Hum the first six notes of the "It's a small world" over and over again.
When you brush past someone, whisper "Was it good for you too?"
Lean over to another rider and whisper 'Noogie patrol coming!'"
Have a heated debate with yourself.
Bring a melon onto the elevator. Try to sell it to the other passengers.
Drum on every available surface.
Write a big X on the elevator floor, and hand out "pirate" maps to everyone as they enter.
Give psychotherapy to the other passengers.
Greet everyone coming on as if they were your best friend. Use the same name for all of them.
Say "ring ring," then pull a banana out of your pocket and start talking into it.
Propose to the other passengers.
Challenge people to duels.
Sell girl scout cookies.
Bring a large pile of ice. Build an igloo on the floor.
Come on looking really scared, and say to another passenger..."I'm kinda nervous...this is my first time flying..."
Any time someone enters the doors, recoil in horror.
Stick your tongue out. Act like it's a cigarette, and ask someone for a lighter.
Pitch a tent on the floor, and "camp out" for the weekend.
Play "I've got your nose" with the other passengers.
Shout "Food fight!"
Every time someone else talks, angrily shout: "Some people are trying to sleep here!"
When arriving at your floor, grunt and strain to pull the doors open, then act embarrassed when they open by themselves.
Lick one of the buttons. Tell the other passengers you're sick and tired of people stealing your food the second you turn your back.
Elevators were practically MADE for river dnce!
Bring a snowboard onto the elevator.
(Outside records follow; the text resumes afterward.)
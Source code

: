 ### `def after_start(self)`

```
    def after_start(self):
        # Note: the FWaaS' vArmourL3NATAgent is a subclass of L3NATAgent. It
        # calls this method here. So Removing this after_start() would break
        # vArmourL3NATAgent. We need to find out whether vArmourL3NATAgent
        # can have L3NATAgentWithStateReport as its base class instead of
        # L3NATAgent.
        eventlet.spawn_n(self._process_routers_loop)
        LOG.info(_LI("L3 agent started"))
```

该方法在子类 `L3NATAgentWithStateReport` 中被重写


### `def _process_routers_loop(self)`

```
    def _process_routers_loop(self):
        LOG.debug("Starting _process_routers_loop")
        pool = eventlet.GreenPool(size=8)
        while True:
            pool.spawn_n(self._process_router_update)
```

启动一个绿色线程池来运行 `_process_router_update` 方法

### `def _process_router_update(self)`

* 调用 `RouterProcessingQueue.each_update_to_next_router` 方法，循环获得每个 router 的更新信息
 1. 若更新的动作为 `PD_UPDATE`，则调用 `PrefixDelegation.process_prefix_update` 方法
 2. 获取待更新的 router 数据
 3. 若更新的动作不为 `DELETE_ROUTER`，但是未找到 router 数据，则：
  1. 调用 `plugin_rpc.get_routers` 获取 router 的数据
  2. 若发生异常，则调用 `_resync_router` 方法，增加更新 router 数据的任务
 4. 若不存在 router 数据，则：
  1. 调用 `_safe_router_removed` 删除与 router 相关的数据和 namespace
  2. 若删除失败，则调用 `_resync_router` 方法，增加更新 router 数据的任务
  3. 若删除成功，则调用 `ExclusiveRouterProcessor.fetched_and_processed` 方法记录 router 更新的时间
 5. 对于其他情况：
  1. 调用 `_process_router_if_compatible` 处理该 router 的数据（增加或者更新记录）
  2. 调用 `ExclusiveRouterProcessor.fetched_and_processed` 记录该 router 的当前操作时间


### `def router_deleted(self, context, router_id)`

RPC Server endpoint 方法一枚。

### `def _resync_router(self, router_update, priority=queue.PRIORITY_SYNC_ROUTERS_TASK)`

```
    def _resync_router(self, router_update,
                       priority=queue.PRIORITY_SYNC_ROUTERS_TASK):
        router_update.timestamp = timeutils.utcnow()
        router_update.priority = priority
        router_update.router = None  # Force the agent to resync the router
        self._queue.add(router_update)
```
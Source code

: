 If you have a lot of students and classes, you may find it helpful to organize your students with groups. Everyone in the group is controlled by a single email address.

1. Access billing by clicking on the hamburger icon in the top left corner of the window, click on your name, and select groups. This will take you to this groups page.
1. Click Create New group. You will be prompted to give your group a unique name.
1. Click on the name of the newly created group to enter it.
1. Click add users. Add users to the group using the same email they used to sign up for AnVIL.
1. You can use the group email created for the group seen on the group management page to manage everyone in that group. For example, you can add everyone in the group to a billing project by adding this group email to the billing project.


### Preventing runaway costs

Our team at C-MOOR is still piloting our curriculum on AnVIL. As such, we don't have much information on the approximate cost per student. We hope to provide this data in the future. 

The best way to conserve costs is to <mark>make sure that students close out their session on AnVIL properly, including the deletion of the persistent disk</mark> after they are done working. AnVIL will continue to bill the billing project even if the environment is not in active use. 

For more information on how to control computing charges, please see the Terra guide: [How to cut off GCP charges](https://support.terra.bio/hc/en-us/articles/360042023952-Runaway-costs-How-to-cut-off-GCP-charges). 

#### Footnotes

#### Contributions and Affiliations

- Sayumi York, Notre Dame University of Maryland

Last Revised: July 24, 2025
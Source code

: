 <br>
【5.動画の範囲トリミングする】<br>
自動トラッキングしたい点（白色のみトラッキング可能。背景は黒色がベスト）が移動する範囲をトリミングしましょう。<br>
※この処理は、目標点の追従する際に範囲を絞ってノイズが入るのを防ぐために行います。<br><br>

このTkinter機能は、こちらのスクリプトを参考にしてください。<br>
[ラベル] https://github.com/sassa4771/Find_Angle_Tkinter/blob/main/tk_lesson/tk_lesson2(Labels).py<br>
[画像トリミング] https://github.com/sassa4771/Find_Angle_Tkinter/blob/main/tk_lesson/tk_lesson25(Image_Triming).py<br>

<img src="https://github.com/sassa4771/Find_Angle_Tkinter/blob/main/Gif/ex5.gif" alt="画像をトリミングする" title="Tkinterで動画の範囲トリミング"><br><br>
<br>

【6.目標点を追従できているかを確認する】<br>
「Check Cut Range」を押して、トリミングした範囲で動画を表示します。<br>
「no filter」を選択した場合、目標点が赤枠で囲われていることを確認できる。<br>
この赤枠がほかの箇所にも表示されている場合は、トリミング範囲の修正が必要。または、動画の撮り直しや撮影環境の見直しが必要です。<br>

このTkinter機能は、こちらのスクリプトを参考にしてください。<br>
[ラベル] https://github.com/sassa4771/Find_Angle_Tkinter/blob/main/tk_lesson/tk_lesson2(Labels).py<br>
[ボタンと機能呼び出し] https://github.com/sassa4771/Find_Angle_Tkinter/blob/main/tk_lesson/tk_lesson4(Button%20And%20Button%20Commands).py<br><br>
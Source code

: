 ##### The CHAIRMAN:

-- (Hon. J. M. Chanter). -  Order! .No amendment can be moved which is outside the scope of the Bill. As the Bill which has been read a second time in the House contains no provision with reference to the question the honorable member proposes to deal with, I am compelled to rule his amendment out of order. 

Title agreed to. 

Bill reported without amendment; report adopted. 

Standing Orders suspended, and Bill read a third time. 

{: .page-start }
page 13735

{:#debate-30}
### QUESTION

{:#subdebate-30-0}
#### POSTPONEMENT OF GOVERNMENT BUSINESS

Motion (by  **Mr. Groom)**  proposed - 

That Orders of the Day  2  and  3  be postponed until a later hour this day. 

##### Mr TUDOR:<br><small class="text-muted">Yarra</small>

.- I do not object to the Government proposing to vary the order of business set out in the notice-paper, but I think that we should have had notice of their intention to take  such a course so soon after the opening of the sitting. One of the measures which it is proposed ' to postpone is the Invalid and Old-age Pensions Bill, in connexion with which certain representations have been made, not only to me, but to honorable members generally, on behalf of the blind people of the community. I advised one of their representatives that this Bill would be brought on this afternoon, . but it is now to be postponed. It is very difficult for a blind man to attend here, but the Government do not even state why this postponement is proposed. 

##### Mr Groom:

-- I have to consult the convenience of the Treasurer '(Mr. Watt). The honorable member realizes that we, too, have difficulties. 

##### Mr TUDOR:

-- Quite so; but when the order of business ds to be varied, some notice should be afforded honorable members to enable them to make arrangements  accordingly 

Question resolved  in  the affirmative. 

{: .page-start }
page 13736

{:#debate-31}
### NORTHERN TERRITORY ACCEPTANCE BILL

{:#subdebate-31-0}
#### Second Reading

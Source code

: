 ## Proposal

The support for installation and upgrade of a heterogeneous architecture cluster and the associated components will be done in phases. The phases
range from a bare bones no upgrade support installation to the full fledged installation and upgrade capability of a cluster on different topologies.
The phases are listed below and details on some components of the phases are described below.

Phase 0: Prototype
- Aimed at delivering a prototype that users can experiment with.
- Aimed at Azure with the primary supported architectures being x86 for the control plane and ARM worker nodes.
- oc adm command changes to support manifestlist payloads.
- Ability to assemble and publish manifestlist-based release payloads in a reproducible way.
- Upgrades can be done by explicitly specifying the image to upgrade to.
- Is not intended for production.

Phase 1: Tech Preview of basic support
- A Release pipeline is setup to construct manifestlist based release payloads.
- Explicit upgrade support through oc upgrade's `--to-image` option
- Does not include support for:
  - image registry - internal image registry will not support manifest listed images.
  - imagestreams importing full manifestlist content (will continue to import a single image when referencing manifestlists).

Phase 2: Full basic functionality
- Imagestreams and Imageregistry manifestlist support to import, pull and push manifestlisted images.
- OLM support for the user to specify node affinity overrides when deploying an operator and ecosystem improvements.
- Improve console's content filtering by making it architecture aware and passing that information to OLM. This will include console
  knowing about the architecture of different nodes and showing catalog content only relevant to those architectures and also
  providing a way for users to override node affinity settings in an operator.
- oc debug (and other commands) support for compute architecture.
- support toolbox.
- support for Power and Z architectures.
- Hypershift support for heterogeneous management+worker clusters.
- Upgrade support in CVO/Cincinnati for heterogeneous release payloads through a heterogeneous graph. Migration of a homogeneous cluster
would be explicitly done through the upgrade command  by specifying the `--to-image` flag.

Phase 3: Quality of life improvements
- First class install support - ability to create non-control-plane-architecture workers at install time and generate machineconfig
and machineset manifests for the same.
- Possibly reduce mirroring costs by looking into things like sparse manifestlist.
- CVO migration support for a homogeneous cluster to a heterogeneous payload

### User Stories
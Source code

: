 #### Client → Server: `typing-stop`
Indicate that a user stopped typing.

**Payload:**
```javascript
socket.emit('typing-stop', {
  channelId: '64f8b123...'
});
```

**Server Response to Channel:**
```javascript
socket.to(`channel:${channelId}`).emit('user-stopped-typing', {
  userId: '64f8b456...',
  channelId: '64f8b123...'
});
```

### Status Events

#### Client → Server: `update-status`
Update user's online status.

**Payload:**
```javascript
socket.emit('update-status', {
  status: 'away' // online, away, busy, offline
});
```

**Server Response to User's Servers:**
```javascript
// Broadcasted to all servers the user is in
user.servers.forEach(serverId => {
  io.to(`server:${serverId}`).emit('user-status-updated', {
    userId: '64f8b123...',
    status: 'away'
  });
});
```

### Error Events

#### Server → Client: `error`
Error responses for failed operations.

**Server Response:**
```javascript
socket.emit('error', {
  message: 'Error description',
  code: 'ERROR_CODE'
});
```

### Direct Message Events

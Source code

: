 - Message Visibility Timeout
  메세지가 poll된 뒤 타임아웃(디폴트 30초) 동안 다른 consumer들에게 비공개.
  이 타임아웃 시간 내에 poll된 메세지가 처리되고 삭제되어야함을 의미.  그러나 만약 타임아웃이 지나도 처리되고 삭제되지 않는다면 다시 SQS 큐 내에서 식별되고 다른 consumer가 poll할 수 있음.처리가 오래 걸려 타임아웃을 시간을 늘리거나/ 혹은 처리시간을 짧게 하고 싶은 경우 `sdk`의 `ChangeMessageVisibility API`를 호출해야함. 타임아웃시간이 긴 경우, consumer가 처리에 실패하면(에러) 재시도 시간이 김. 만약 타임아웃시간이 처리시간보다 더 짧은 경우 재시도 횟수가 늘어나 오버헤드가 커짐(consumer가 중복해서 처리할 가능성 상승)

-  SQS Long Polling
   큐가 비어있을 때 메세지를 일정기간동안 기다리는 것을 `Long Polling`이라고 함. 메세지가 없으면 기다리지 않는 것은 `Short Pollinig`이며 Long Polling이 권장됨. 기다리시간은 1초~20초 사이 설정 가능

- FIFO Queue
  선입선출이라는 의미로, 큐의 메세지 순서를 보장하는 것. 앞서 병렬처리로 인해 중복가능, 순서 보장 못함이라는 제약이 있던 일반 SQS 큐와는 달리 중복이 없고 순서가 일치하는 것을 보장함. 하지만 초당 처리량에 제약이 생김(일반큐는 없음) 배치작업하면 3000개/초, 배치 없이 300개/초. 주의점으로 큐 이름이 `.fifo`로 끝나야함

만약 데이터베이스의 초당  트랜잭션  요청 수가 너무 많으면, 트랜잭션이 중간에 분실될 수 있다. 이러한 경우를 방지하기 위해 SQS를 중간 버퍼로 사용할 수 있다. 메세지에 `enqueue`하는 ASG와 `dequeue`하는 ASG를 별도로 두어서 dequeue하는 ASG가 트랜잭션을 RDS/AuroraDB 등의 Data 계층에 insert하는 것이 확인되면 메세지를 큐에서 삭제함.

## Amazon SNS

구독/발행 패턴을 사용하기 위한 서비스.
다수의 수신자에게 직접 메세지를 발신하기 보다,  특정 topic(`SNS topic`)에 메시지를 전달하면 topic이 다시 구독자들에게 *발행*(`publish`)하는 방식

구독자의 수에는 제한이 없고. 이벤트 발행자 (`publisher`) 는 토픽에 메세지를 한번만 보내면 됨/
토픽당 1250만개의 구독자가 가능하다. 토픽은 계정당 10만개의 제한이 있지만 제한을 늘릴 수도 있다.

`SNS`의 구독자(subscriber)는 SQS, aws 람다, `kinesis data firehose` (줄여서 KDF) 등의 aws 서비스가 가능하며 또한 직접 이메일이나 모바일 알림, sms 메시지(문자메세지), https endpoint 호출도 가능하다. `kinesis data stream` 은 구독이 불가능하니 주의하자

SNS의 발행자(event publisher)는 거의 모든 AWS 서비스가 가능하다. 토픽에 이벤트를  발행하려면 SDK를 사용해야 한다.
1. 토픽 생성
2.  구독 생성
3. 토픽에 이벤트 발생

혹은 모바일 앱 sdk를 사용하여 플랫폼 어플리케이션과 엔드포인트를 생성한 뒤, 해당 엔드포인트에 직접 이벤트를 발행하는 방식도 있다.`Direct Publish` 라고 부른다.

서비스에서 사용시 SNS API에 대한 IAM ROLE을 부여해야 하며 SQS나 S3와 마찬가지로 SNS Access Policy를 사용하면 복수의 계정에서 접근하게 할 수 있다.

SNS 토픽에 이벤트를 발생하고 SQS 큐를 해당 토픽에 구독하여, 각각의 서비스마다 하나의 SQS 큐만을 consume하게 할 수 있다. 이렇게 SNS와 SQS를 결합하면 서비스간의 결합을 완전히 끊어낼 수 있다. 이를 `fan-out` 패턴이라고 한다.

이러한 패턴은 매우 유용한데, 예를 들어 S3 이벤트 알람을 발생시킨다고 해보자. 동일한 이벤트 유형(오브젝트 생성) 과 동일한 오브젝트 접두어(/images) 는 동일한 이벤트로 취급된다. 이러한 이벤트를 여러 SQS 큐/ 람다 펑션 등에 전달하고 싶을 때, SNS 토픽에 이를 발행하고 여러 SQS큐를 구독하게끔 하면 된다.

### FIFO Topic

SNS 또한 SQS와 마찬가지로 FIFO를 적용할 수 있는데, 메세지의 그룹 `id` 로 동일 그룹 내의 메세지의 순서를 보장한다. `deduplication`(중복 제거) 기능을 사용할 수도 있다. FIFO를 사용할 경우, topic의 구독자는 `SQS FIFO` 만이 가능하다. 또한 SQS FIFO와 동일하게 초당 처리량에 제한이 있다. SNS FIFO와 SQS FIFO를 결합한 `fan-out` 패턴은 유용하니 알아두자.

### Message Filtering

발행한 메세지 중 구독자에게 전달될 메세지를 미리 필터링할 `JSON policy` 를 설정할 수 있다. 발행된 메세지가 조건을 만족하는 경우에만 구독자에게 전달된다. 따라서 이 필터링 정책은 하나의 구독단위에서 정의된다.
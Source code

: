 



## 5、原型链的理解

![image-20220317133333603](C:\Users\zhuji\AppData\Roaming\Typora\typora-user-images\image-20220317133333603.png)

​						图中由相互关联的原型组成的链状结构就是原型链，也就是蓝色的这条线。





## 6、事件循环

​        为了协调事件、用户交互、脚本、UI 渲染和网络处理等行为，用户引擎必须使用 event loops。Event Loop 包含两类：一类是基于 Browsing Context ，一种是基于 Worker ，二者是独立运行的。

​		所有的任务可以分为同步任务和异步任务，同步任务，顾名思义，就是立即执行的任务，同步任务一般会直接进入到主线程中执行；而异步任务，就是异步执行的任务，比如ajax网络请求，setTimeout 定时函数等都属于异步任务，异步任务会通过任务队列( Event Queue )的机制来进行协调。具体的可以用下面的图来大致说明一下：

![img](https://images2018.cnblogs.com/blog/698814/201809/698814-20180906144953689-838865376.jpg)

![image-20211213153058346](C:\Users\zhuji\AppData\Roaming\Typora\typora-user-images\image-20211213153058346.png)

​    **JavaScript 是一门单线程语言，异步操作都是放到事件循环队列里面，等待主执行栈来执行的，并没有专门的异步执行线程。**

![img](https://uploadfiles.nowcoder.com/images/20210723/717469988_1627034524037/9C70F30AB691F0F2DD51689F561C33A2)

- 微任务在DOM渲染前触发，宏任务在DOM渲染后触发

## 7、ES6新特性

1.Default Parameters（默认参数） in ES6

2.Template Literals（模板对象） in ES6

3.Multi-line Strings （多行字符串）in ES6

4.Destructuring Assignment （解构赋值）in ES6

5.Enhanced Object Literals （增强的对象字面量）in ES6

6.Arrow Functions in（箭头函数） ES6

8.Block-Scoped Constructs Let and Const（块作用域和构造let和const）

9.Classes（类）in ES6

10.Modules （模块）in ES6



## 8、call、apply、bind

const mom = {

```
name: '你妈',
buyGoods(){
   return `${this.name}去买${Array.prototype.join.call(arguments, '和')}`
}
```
Put it on. Every time the lift goes up or down, shout "WOO-YEAH! This is what I call sick air!"
Make sushi.
Press your nose against the other passengers, and say "You know, this is what the Eskimos used to do before having sex."
Shave.
Every time the elevator goes down, loudly scream "OH MY GOD!! We're all gonna die! This is it! This is it! It's over! IT'S OVER!!" Look relieved when it stops
moving. When you begin to drop again, repeat.
Ask the other passengers if they want to see your glass clown collection.
Practice your kung fu.
Make race car noises when people get on and off.
Ask everyone on the elevator: "Are you my mother?"
Fly a model airplane.
Do yoga.
Play the accordion
Enter the elevator with nothing on your head. Individually ask everyone if they like your hat.
Bring a rocking chair. Sit and knit.
Recite gangsta rap lyrics in monotone.
Enter with a shovel, and attempt to "dig for treasure."
Read "Green Eggs and Ham" at the top of your lungs. Sound out every word.